◆ Task item
From the data below, return only the lines from the one with "selbst verschuldet ist" through the one with "variables are to", exact and inclusive, with pictures left out.

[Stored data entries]
===============

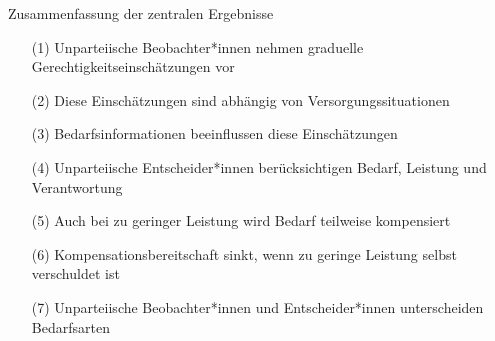 \documentclass[xcolor=table,9pt,aspectratio=169]{beamer}
\begin{document}
\begin{frame}{\vspace*{10mm}Zusammenfassung der zentralen Ergebnisse}
\vspace*{-10mm}
\begin{itemize}
   \item[(1)] Unparteiische Beobachter*innen nehmen graduelle Gerechtigkeitseinschätzungen vor
   \item[(2)] Diese Einschätzungen sind abhängig von Versorgungssituationen
   \item[(3)] Bedarfsinformationen beeinflussen diese Einschätzungen
\end{itemize}

\vspace{1em}
\begin{itemize}
   \item[(4)] Unparteiische Entscheider*innen berücksichtigen Bedarf, Leistung und Verantwortung
   \item[(5)] Auch bei zu geringer Leistung wird Bedarf teilweise kompensiert
   \item[(6)] Kompensationsbereitschaft sinkt, wenn zu geringe Leistung selbst verschuldet ist
\end{itemize}

\vspace{1em}
\begin{itemize}
   \item[(7)] Unparteiische Beobachter*innen und Entscheider*innen unterscheiden Bedarfsarten
\end{itemize}
\end{frame}
\end{document}
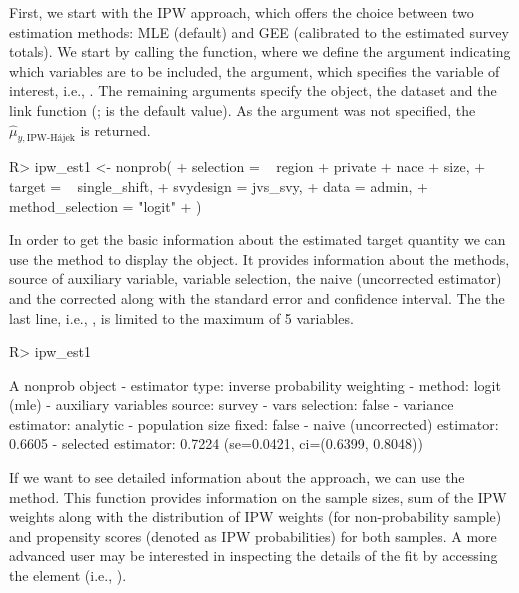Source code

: \documentclass[
]{jss}
\begin{document}
First, we start with the IPW approach, which offers the choice between
two estimation methods: MLE (default) and GEE (calibrated to the
estimated survey totals). We start by calling the 
function, where we define the  argument indicating which
variables are to be included, the  argument, which
specifies the variable of interest, i.e., . The
remaining arguments specify the  object, the dataset and
the link function (;  is the
default value). As the  argument was not specified, the
\(\hat{\mu}_{y,\text{IPW-H\'{a}jek}}\) is returned.

\begin{CodeChunk}
\begin{CodeInput}
R> ipw_est1 <- nonprob(
+   selection = ~ region + private + nace + size,
+   target = ~ single_shift,
+   svydesign = jvs_svy,
+   data = admin,
+   method_selection = "logit"
+ )
\end{CodeInput}
\end{CodeChunk}

In order to get the basic information about the estimated target
quantity we can use the  method to display the object. It
provides information about the methods, source of auxiliary variable,
variable selection, the naive (uncorrected estimator) and the corrected
along with the standard error and confidence interval. The the last
line, i.e., , is limited to the maximum of 5
variables.

\begin{CodeChunk}
\begin{CodeInput}
R> ipw_est1
\end{CodeInput}
\begin{CodeOutput}
A nonprob object
 - estimator type: inverse probability weighting
 - method: logit (mle)
 - auxiliary variables source: survey
 - vars selection: false
 - variance estimator: analytic
 - population size fixed: false
 - naive (uncorrected) estimator: 0.6605
 - selected estimator: 0.7224 (se=0.0421, ci=(0.6399, 0.8048))
\end{CodeOutput}
\end{CodeChunk}

If we want to see detailed information about the approach, we can use
the  method. This function provides information on the
sample sizes, sum of the IPW weights along with the distribution of IPW
weights (for non-probability sample) and propensity scores (denoted as
IPW probabilities) for both samples. A more advanced user may be
interested in inspecting the details of the fit by accessing the
 element (i.e., ).
\end{document}
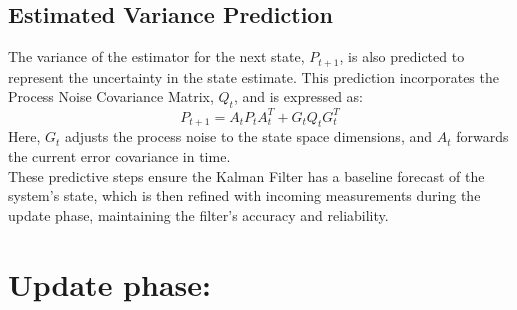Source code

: \documentclass{article}
\begin{document}
\subsection{Estimated Variance Prediction}
The variance of the estimator for the next state, \( P_{t+1} \), is also predicted to represent the uncertainty in the state estimate. This prediction incorporates the Process Noise Covariance Matrix, \( Q_t \), and is expressed as:
\[
P_{t+1} = A_t P_t A_t^T + G_t Q_t G_t^T
\]
Here, \( G_t \) adjusts the process noise to the state space dimensions, and \( A_t \) forwards the current error covariance in time.
\\

\noindent
These predictive steps ensure the Kalman Filter has a baseline forecast of the system's state, which is then refined with incoming measurements during the update phase, maintaining the filter's accuracy and reliability.

\section{Update phase:}
\end{document}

===============

◆ Solution to this task
   \item[(6)] Kompensationsbereitschaft sinkt, wenn zu geringe Leistung selbst verschuldet ist
\end{itemize}

\vspace{1em}
\begin{itemize}
   \item[(7)] Unparteiische Beobachter*innen und Entscheider*innen unterscheiden Bedarfsarten
\end{itemize}
\end{frame}
\end{document}
Source code

: \documentclass[
]{jss}
\begin{document}
First, we start with the IPW approach, which offers the choice between
two estimation methods: MLE (default) and GEE (calibrated to the
estimated survey totals). We start by calling the 
function, where we define the  argument indicating which
variables are to be included, the  argument, which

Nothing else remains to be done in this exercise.